I keep a detailed food log. You can find it in the link in my signature.
I sometimes find it worth noting the time of day i eat
I note what i eat in detail
I write down any recipes i use or create
I note Quantities and use level tbsp or cups as my main method of measurement for objectivity.
I note exercise if i do it but since exercise isn't a big part of my journey its not such an issue.
If you read mine from the bottom upwards, you will find a spot where i reassess my protein intake and modify my diet with that in mind. That's how to use a food log as far as i'm concerned so you want to be able to access what you've written easily.
I use my blog to keep track and reconsider what i'm doing as i go along.

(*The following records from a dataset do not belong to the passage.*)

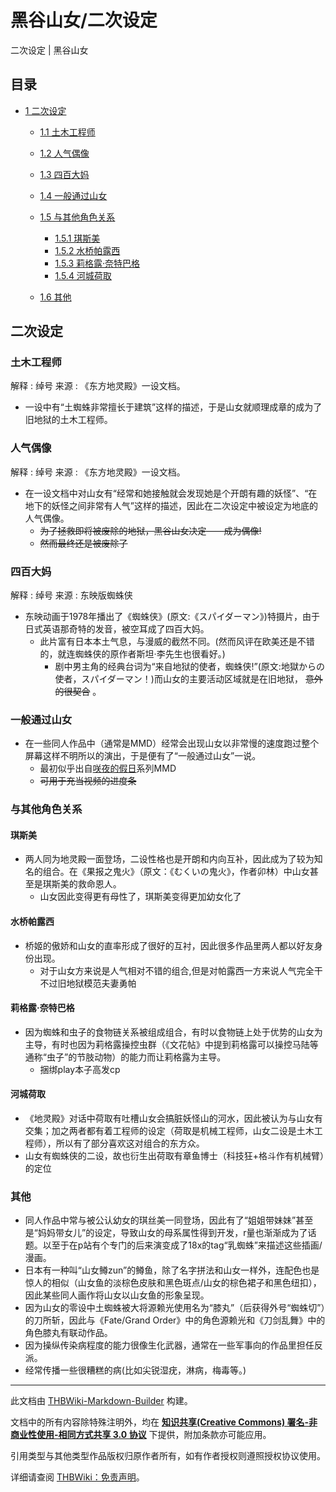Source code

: # 黑谷山女/二次设定

<!-- source html: G:\repos\THBWiki-Markdown-Builder\THBWikiMarkdown\Temp\main\9\92\ns0%3A%E9%BB%91%E8%B0%B7%E5%B1%B1%E5%A5%B3%2F%E4%BA%8C%E6%AC%A1%E8%AE%BE%E5%AE%9A.html -->

二次设定 | 黑谷山女

## 目录

- [1 二次设定](#二次设定)

  - [1.1 土木工程师](#土木工程师)
  - [1.2 人气偶像](#人气偶像)
  - [1.3 四百大妈](#四百大妈)
  - [1.4 一般通过山女](#一般通过山女)
  - [1.5 与其他角色关系](#与其他角色关系)

    - [1.5.1 琪斯美](#琪斯美)
    - [1.5.2 水桥帕露西](#水桥帕露西)
    - [1.5.3 莉格露·奈特巴格](#莉格露·奈特巴格)
    - [1.5.4 河城荷取](#河城荷取)



  - [1.6 其他](#其他)







## 二次设定
### 土木工程师
解释
: 绰号
来源
: 《东方地灵殿》一设文档。

- 一设中有“土蜘蛛非常擅长于建筑”这样的描述，于是山女就顺理成章的成为了旧地狱的土木工程师。

### 人气偶像
解释
: 绰号
来源
: 《东方地灵殿》一设文档。

- 在一设文档中对山女有“经常和她接触就会发现她是个开朗有趣的妖怪”、“在地下的妖怪之间非常有人气”这样的描述，因此在二次设定中被设定为地底的人气偶像。
  -  ~~为了拯救即将被废除的地狱，黑谷山女决定——成为偶像!~~ 
    -  ~~然而最终还是被废除了~~ 



### 四百大妈
解释
: 绰号
来源
: 东映版蜘蛛侠

- 东映动画于1978年播出了《蜘蛛侠》(原文:《スパイダーマン》)特摄片，由于日式英语那奇特的发音，被空耳成了四百大妈。
  - 此片富有日本本土气息，与漫威的截然不同。(然而风评在欧美还是不错的，就连蜘蛛侠的原作者斯坦·李先生也很看好。)
    - 剧中男主角的经典台词为“来自地狱的使者，蜘蛛侠!”(原文:地獄からの使者，スパイダーマン！)而山女的主要活动区域就是在旧地狱， ~~意外的很契合~~ 。



### 一般通过山女
- 在一些同人作品中（通常是MMD）经常会出现山女以非常慢的速度跑过整个屏幕这样不明所以的演出，于是便有了“一般通过山女”一说。
  - 最初似乎出自[咲夜的假日](https://www.bilibili.com/topic/v2/1068.html)系列MMD
  -  ~~可用于充当视频的进度条~~ 


### 与其他角色关系
#### 琪斯美
- 两人同为地灵殿一面登场，二设性格也是开朗和内向互补，因此成为了较为知名的组合。在《果报之鬼火》（原文：《むくいの鬼火》，作者卯林）中山女甚至是琪斯美的救命恩人。
  - 山女因此变得更有母性了，琪斯美变得更加幼女化了


#### 水桥帕露西
- 桥姬的傲娇和山女的直率形成了很好的互衬，因此很多作品里两人都以好友身份出现。
  - 对于山女方来说是人气相对不错的组合,但是对帕露西一方来说人气完全干不过旧地狱模范夫妻勇帕


#### 莉格露·奈特巴格
- 因为蜘蛛和虫子的食物链关系被组成组合，有时以食物链上处于优势的山女为主导，有时也因为莉格露操控虫群（《文花帖》中提到莉格露可以操控马陆等通称“虫子”的节肢动物）的能力而让莉格露为主导。
  - 捆绑play本子高发cp


#### 河城荷取
- 《地灵殿》对话中荷取有吐槽山女会搞脏妖怪山的河水，因此被认为与山女有交集；加之两者都有着工程师的设定（荷取是机械工程师，山女二设是土木工程师），所以有了部分喜欢这对组合的东方众。
- 山女有蜘蛛侠的二设，故也衍生出荷取有章鱼博士（科技狂+格斗作有机械臂）的定位

### 其他
- 同人作品中常与被公认幼女的琪丝美一同登场，因此有了“姐姐带妹妹”甚至是“妈妈带女儿”的设定，导致山女的母系属性得到开发，r量也渐渐成为了话题。以至于在p站有个专门的后来演变成了18x的tag“乳蜘蛛”来描述这些插画/漫画。
- 日本有一种叫“山女鳟zun”的鳟鱼，除了名字拼法和山女一样外，连配色也是惊人的相似（山女鱼的淡棕色皮肤和黑色斑点/山女的棕色裙子和黑色纽扣），因此某些同人画作将山女以山女鱼的形象呈现。
- 因为山女的零设中土蜘蛛被大将源赖光使用名为“膝丸”（后获得外号“蜘蛛切”）的刀所斩，因此与《Fate/Grand Order》中的角色源赖光和《刀剑乱舞》中的角色膝丸有联动作品。
- 因为操纵传染病程度的能力很像生化武器，通常在一些军事向的作品里担任反派。
- 经常传播一些很糟糕的病(比如尖锐湿疣，淋病，梅毒等。)





---

此文档由 [THBWiki-Markdown-Builder](https://github.com/Delsin-Yu/THBWiki-Markdown-Builder) 构建。

文档中的所有内容除特殊注明外，均在 [**知识共享(Creative Commons) 署名-非商业性使用-相同方式共享 3.0 协议**](https://creativecommons.org/licenses/by-sa/3.0/deed.zh-hans) 下提供，附加条款亦可能应用。

引用类型与其他类型作品版权归原作者所有，如有作者授权则遵照授权协议使用。

详细请查阅 [THBWiki：免责声明](https://thbwiki.cc/THBWiki:%E5%85%8D%E8%B4%A3%E5%A3%B0%E6%98%8E)。

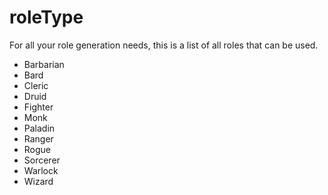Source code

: <title>Role Types</title>
<link rel="stylesheet" type="text/css" href="topNav.css">
<link rel="stylesheet" type="text/css" href="style.css">


# **roleType**
For all your role generation needs, this is a list of all roles that can be used.
- Barbarian
- Bard
- Cleric
- Druid
- Fighter
- Monk
- Paladin
- Ranger
- Rogue
- Sorcerer
- Warlock
- Wizard

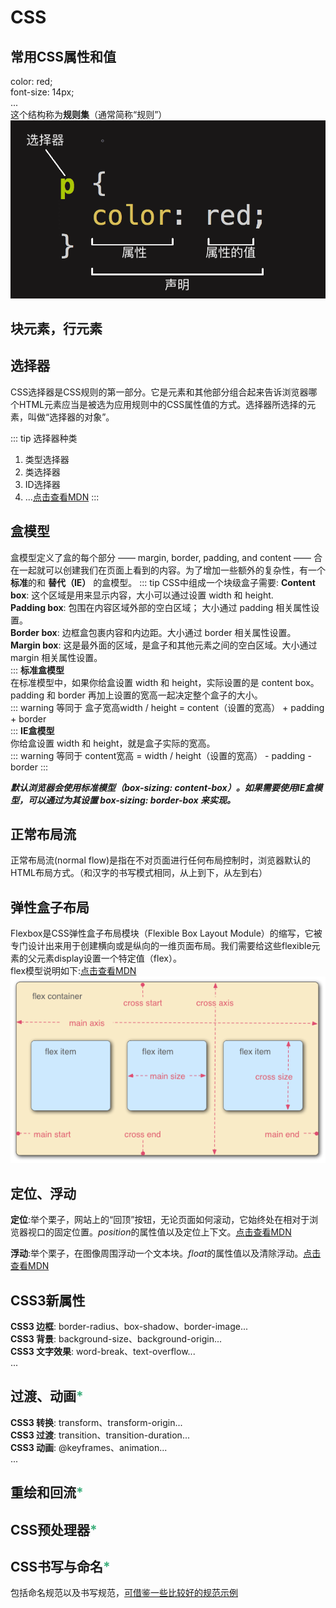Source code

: <!--
 * @Author: your name
 * @Date: 2021-07-14 09:48:26
 * @LastEditTime: 2022-08-26 10:05:30
 * @LastEditors: Please set LastEditors
 * @Description: In User Settings Edit
 * @FilePath: /my-training-doc/docs/html-css/css.md
-->
# CSS

## 常用CSS属性和值
color: red;  
font-size: 14px;  
...  
这个结构称为**规则集**（通常简称“规则”）  
![css规则集](./assets/css-declaration.png)
## 块元素，行元素
## 选择器
CSS选择器是CSS规则的第一部分。它是元素和其他部分组合起来告诉浏览器哪个HTML元素应当是被选为应用规则中的CSS属性值的方式。选择器所选择的元素，叫做“选择器的对象”。

::: tip 选择器种类
1. 类型选择器  
2. 类选择器  
3. ID选择器  
4. ...[点击查看MDN](https://developer.mozilla.org/zh-CN/docs/Learn/CSS/Building_blocks/Selectors)
:::

## 盒模型
盒模型定义了盒的每个部分 —— margin, border, padding, and content —— 合在一起就可以创建我们在页面上看到的内容。为了增加一些额外的复杂性，有一个**标准**的和 **替代（IE）** 的盒模型。
::: tip CSS中组成一个块级盒子需要:
**Content box**: 这个区域是用来显示内容，大小可以通过设置 width 和 height.  
**Padding box**: 包围在内容区域外部的空白区域； 大小通过 padding 相关属性设置。  
**Border box**: 边框盒包裹内容和内边距。大小通过 border 相关属性设置。  
**Margin box**: 这是最外面的区域，是盒子和其他元素之间的空白区域。大小通过 margin 相关属性设置。  
:::
**标准盒模型**  
在标准模型中，如果你给盒设置 width 和 height，实际设置的是 content box。 padding 和 border 再加上设置的宽高一起决定整个盒子的大小。  
::: warning 等同于
盒子宽高width / height = content（设置的宽高） + padding + border  
:::
**IE盒模型**  
你给盒设置 width 和 height，就是盒子实际的宽高。  
::: warning 等同于
content宽高 = width / height（设置的宽高） - padding - border
:::

***默认浏览器会使用标准模型（box-sizing: content-box）。如果需要使用IE盒模型，可以通过为其设置 box-sizing: border-box 来实现。***
## 正常布局流
正常布局流(normal flow)是指在不对页面进行任何布局控制时，浏览器默认的HTML布局方式。（和汉字的书写模式相同，从上到下，从左到右）
## 弹性盒子布局
Flexbox是CSS弹性盒子布局模块（Flexible Box Layout Module）的缩写，它被专门设计出来用于创建横向或是纵向的一维页面布局。我们需要给这些flexible元素的父元素display设置一个特定值（flex）。  
flex模型说明如下:[点击查看MDN](https://developer.mozilla.org/zh-CN/docs/Learn/CSS/CSS_layout/Flexbox)  
![flex](./assets/flex.png) 
## 定位、浮动
**定位**:举个栗子，网站上的“回顶”按钮，无论页面如何滚动，它始终处在相对于浏览器视口的固定位置。*position*的属性值以及定位上下文。[点击查看MDN](https://developer.mozilla.org/zh-CN/docs/Learn/CSS/CSS_layout/Positioning) 

**浮动**:举个栗子，在图像周围浮动一个文本块。*float*的属性值以及清除浮动。[点击查看MDN](https://developer.mozilla.org/zh-CN/docs/Learn/CSS/CSS_layout/Floats)
## CSS3新属性
**CSS3 边框**: border-radius、box-shadow、border-image...  
**CSS3 背景**: background-size、background-origin...  
**CSS3 文字效果**: word-break、text-overflow...  
...
## 过渡、动画<font color=#3eaf7c>*</font>
**CSS3 转换**: transform、transform-origin...  
**CSS3 过渡**: transition、transition-duration...  
**CSS3 动画**: @keyframes、animation...  
...
## 重绘和回流<font color=#3eaf7c>*</font>
## CSS预处理器<font color=#3eaf7c>*</font>
## CSS书写与命名<font color=#3eaf7c>*</font>
包括命名规范以及书写规范，[可借鉴一些比较好的规范示例](https://www.bookstack.cn/read/html-css-guide/css)

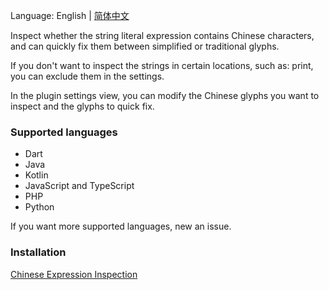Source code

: Language: English | [简体中文](./README_zh.md)

Inspect whether the string literal expression contains Chinese characters, and can quickly fix them between simplified or traditional glyphs.

If you don't want to inspect the strings in certain locations, such as: print, you can exclude them in the settings.

In the plugin settings view, you can modify the Chinese glyphs you want to inspect and the glyphs to quick fix.

### Supported languages
- Dart
- Java
- Kotlin
- JavaScript and TypeScript
- PHP
- Python

If you want more supported languages, new an issue.

### Installation
[Chinese Expression Inspection](https://plugins.jetbrains.com/plugin/26834-chinese-expression-inspection)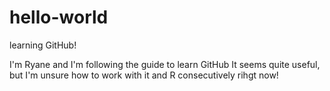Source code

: # hello-world
learning GitHub!

I'm Ryane and I'm following the guide to learn GitHub
It seems quite useful, but I'm unsure how to work with it and R consecutively rihgt now!
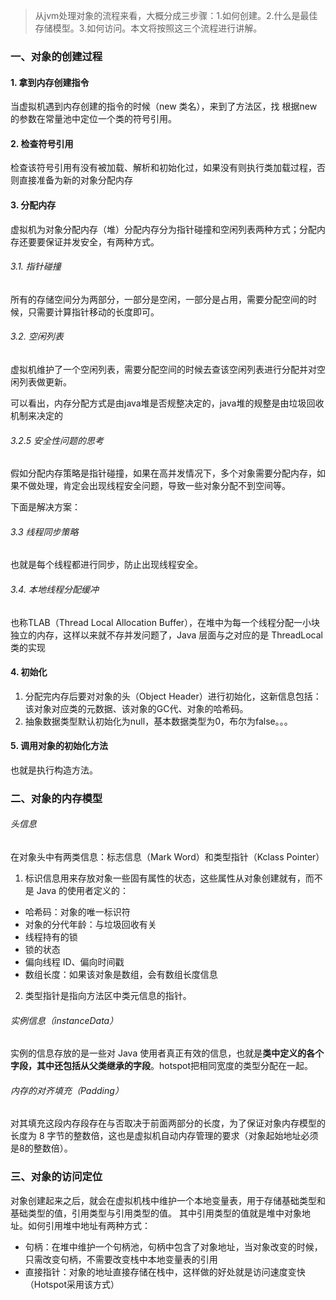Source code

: >从jvm处理对象的流程来看，大概分成三步骤：1.如何创建。2.什么是最佳存储模型。3.如何访问。本文将按照这三个流程进行讲解。

###   一、对象的创建过程

####    1. 拿到内存创建指令
当虚拟机遇到内存创建的指令的时候（new 类名），来到了方法区，找 根据new的参数在常量池中定位一个类的符号引用。
####    2. 检查符号引用
检查该符号引用有没有被加载、解析和初始化过，如果没有则执行类加载过程，否则直接准备为新的对象分配内存
####    3. 分配内存
虚拟机为对象分配内存（堆）分配内存分为指针碰撞和空闲列表两种方式；分配内存还要要保证并发安全，有两种方式。 
######   3.1. 指针碰撞
所有的存储空间分为两部分，一部分是空闲，一部分是占用，需要分配空间的时候，只需要计算指针移动的长度即可。

######   3.2. 空闲列表
虚拟机维护了一个空闲列表，需要分配空间的时候去查该空闲列表进行分配并对空闲列表做更新。

可以看出，内存分配方式是由java堆是否规整决定的，java堆的规整是由垃圾回收机制来决定的

######   3.2.5 安全性问题的思考
假如分配内存策略是指针碰撞，如果在高并发情况下，多个对象需要分配内存，如果不做处理，肯定会出现线程安全问题，导致一些对象分配不到空间等。

下面是解决方案：

######   3.3 线程同步策略
也就是每个线程都进行同步，防止出现线程安全。

######   3.4. 本地线程分配缓冲
也称TLAB（Thread Local Allocation Buffer），在堆中为每一个线程分配一小块独立的内存，这样以来就不存并发问题了，Java 层面与之对应的是 ThreadLocal 类的实现

####    4. 初始化
1. 分配完内存后要对对象的头（Object Header）进行初始化，这新信息包括：该对象对应类的元数据、该对象的GC代、对象的哈希码。
2. 抽象数据类型默认初始化为null，基本数据类型为0，布尔为false。。。
####    5. 调用对象的初始化方法
也就是执行构造方法。


###   二、对象的内存模型
######   头信息
在对象头中有两类信息：标志信息（Mark Word）和类型指针（Kclass Pointer）
1. 标识信息用来存放对象一些固有属性的状态，这些属性从对象创建就有，而不是 Java 的使用者定义的：
* 哈希码：对象的唯一标识符
* 对象的分代年龄：与垃圾回收有关
* 线程持有的锁
* 锁的状态
* 偏向线程 ID、偏向时间戳
* 数组长度：如果该对象是数组，会有数组长度信息

2. 类型指针是指向方法区中类元信息的指针。

######   实例信息（instanceData）
实例的信息存放的是一些对 Java 使用者真正有效的信息，也就是**类中定义的各个字段，其中还包括从父类继承的字段**。hotspot把相同宽度的类型分配在一起。


######   内存的对齐填充（Padding）
对其填充这段内存段存在与否取决于前面两部分的长度，为了保证对象内存模型的长度为 8 字节的整数倍，这也是虚拟机自动内存管理的要求（对象起始地址必须是8的整数倍）。





###   三、对象的访问定位
对象创建起来之后，就会在虚拟机栈中维护一个本地变量表，用于存储基础类型和基础类型的值，引用类型与引用类型的值。
其中引用类型的值就是堆中对象地址。如何引用堆中地址有两种方式：
* 句柄：在堆中维护一个句柄池，句柄中包含了对象地址，当对象改变的时候，只需改变句柄，不需要改变栈中本地变量表的引用
* 直接指针：对象的地址直接存储在栈中，这样做的好处就是访问速度变快（Hotspot采用该方式）
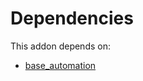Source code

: # Dependencies

This addon depends on:

- [base_automation](../../../../../oca-ocb-core/odoo-bringout-oca-ocb-base_automation)
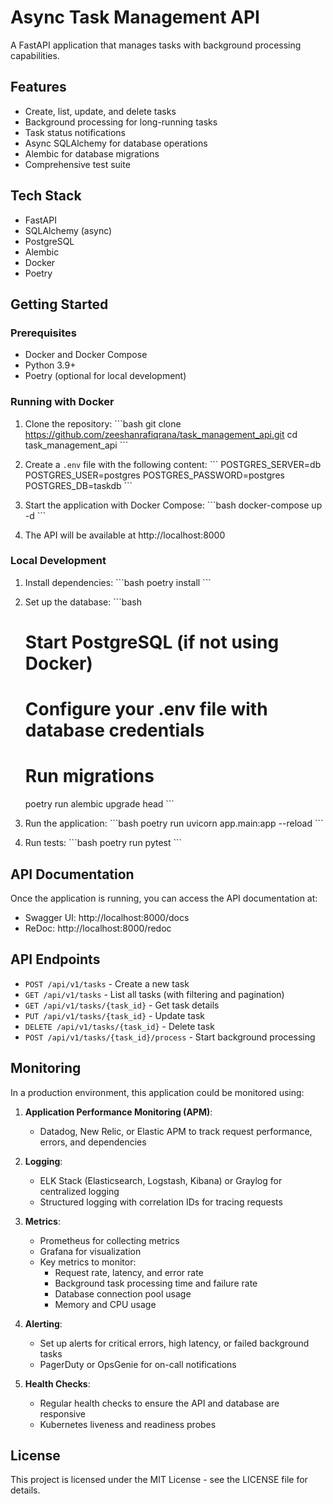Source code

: # Async Task Management API

A FastAPI application that manages tasks with background processing capabilities.

## Features

- Create, list, update, and delete tasks
- Background processing for long-running tasks
- Task status notifications
- Async SQLAlchemy for database operations
- Alembic for database migrations
- Comprehensive test suite

## Tech Stack

- FastAPI
- SQLAlchemy (async)
- PostgreSQL
- Alembic
- Docker
- Poetry

## Getting Started

### Prerequisites

- Docker and Docker Compose
- Python 3.9+
- Poetry (optional for local development)

### Running with Docker

1. Clone the repository:
   \`\`\`bash
   git clone https://github.com/zeeshanrafiqrana/task_management_api.git
   cd task_management_api
   \`\`\`

2. Create a `.env` file with the following content:
   \`\`\`
   POSTGRES_SERVER=db
   POSTGRES_USER=postgres
   POSTGRES_PASSWORD=postgres
   POSTGRES_DB=taskdb
   \`\`\`

3. Start the application with Docker Compose:
   \`\`\`bash
   docker-compose up -d
   \`\`\`

4. The API will be available at http://localhost:8000

### Local Development

1. Install dependencies:
   \`\`\`bash
   poetry install
   \`\`\`

2. Set up the database:
   \`\`\`bash
   # Start PostgreSQL (if not using Docker)
   # Configure your .env file with database credentials
   
   # Run migrations
   poetry run alembic upgrade head
   \`\`\`

3. Run the application:
   \`\`\`bash
   poetry run uvicorn app.main:app --reload
   \`\`\`

4. Run tests:
   \`\`\`bash
   poetry run pytest
   \`\`\`

## API Documentation

Once the application is running, you can access the API documentation at:

- Swagger UI: http://localhost:8000/docs
- ReDoc: http://localhost:8000/redoc

## API Endpoints

- `POST /api/v1/tasks` - Create a new task
- `GET /api/v1/tasks` - List all tasks (with filtering and pagination)
- `GET /api/v1/tasks/{task_id}` - Get task details
- `PUT /api/v1/tasks/{task_id}` - Update task
- `DELETE /api/v1/tasks/{task_id}` - Delete task
- `POST /api/v1/tasks/{task_id}/process` - Start background processing

## Monitoring

In a production environment, this application could be monitored using:

1. **Application Performance Monitoring (APM)**:
   - Datadog, New Relic, or Elastic APM to track request performance, errors, and dependencies

2. **Logging**:
   - ELK Stack (Elasticsearch, Logstash, Kibana) or Graylog for centralized logging
   - Structured logging with correlation IDs for tracing requests

3. **Metrics**:
   - Prometheus for collecting metrics
   - Grafana for visualization
   - Key metrics to monitor:
     - Request rate, latency, and error rate
     - Background task processing time and failure rate
     - Database connection pool usage
     - Memory and CPU usage

4. **Alerting**:
   - Set up alerts for critical errors, high latency, or failed background tasks
   - PagerDuty or OpsGenie for on-call notifications

5. **Health Checks**:
   - Regular health checks to ensure the API and database are responsive
   - Kubernetes liveness and readiness probes

## License

This project is licensed under the MIT License - see the LICENSE file for details.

I weigh myself every day but only list my weight when it goes down because i feel somewhat irrationally uncomfortable about noting it when it goes up. My weight fluctuates a lot but i don't take it too seriously. I have a fair idea how to understand it.
I find it too tedious counting my calories every day but i do it occasionally. I have a pretty good idea of the calorie value of foods.
Basically carbs and proteins have the same number of carbs [correction, calories] per gram and fats have a lot more.
I note you are an aussie, like me. In that case, the csiro total wellbeing diet has good nutritional info and a good system of keeping tabs on your food intake without having to count calories per se. So its worth reading the book at the very least.
It seems to be similar diet to the South Beach Diet. I think these diets have a lot of useful information and ideas though i haven't yet done more than learnt the basics of the SBD.
Last edited by Pattience : 03-02-2014 at 12:38 PM.
ive kept a food log for several years now in little notebooks...i hate doing things online or with apps...i write down the date, whether i'm on my TOM or not, exercise and what type of exercise i do, length, difficulty etc, and my foods along with calories and carbs....sometimes i write in my weight but not always as i try not to become obsessed over the scale i also write down if i occasionally don't get enough sleep or there's tons of drama going on because i want to look back and see if that affected anything
i've tracked every day that way for more than 2 years now
I keep a food log and as a matter of I do even when I'm not on a diet to lose weight, if I don't then I'm sure I'd overeat and plus I don't like the fact that I don't know how much I'm consuming. I just write it down as I eat it, I don't have catagories or anything like that but I do add up the calories.
I don't keep one every single day, but I did when I was losing 6 years ago. I had over 1 year documented. Now I keep a running tally in my head, but every few months I'll write it down for a month or so at a time.
It helps me with meal planning more than anything. In the beginning, I'd write down my meals and snacks a week ahead of time. Now I just plan a day or two, mainly focusing on dinners.
It's just a word document with everyday listed like this
Yesterday looked like this:
March 3, 2014
B: Hot tea w/lemon and agave (30), 1 cup roasted red pepper soup (92) = 122
S: None = 0
L: 1 cup chicken enchilada soup (149) = 149
S: Baby carrots/cherry tomato (50) w/ light ranch (80) = 130
D: 1 egg roll (300), 9 rice crackers (65), sardines in water (130), 1T olive oil (120), jalapeno (25) = 540
S: None = 0
I have fallen off the diet wagon right now, but when I am on program, I swear by a food log.
I have used fit day because I like all the charts, etc., but I think the easiest thing to do, which also works very well for me, is to make a list with the foods I eat and the calories beside each item. You will find that you soon know the calorie ammounts of most things you eat, and all you have to do is add it all up at the end of the day. Simple works best.
When you have time or are feeling OCD, go look at fit day or fitness pal and play around with it.
Tracking definitely works for me, I used to have this little diet journal I picked up at supermarkets (next to the Soap Digest magazine lol) it lasted 30 days before I needed a new one. I've also used notebooks to track, those are good too. Now I prefer myfitnesspal to track my food, the only problem is that because I have friends on my list, I sometimes omit binges out of embarrassment. It doesn't happen a lot, but it has happened, including recently.
I overestimate my calories if I don't log them. I've been using caloriecount.com to lose weight since September 2013. I like their interfaces better than MyFitnessPal.
I've logged every single day and lost 63lbs so far. When I finally switch to maintenance, I intend to not have to log calories quite as often, and maybe eventually stop completely if I trust myself.
Start date: Sept. 2013 at 216lbs
End date: whatever weight gives me a flat stomach. I'm apple-shaped.
216: size 16 jeans, XL shirts
185: size 14
170: size 12, L shirts
165: size 10
159: size 8, M shirts
150: size 6
140: size 4 (can't find anything smaller in womens)
130: size 5 (juniors)
*Note: these are the sizes I usually fit when I try on things at Walmart/Kohls/JCPenny/Sears etc. ALL of them practice vanity sizing.